(Excerpted records)
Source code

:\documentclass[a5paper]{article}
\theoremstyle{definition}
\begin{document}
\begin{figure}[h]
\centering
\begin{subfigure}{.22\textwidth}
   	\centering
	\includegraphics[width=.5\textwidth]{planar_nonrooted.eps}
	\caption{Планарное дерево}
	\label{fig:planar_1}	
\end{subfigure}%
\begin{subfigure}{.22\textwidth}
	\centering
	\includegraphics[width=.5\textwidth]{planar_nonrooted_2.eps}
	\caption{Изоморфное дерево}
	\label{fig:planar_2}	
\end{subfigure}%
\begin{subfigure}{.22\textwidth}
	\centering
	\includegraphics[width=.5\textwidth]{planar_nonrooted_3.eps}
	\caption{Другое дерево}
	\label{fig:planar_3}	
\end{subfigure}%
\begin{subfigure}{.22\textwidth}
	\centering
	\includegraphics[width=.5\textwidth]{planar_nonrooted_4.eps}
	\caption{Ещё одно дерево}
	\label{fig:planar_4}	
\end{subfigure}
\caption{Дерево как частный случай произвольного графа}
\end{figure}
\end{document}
(End Excerpted records)
■ **Work instruction**
Every record should be given again without alteration.

■ **Exercise solution**
Source code

:\documentclass[a5paper]{article}
\theoremstyle{definition}
\begin{document}
\begin{figure}[h]
\centering
\begin{subfigure}{.22\textwidth}
   	\centering
	\includegraphics[width=.5\textwidth]{planar_nonrooted.eps}
	\caption{Планарное дерево}
	\label{fig:planar_1}	
\end{subfigure}%
\begin{subfigure}{.22\textwidth}
	\centering
	\includegraphics[width=.5\textwidth]{planar_nonrooted_2.eps}
	\caption{Изоморфное дерево}
	\label{fig:planar_2}	
\end{subfigure}%
\begin{subfigure}{.22\textwidth}
	\centering
	\includegraphics[width=.5\textwidth]{planar_nonrooted_3.eps}
	\caption{Другое дерево}
	\label{fig:planar_3}	
\end{subfigure}%
\begin{subfigure}{.22\textwidth}
	\centering
	\includegraphics[width=.5\textwidth]{planar_nonrooted_4.eps}
	\caption{Ещё одно дерево}
	\label{fig:planar_4}	
\end{subfigure}
\caption{Дерево как частный случай произвольного графа}
\end{figure}
\end{document}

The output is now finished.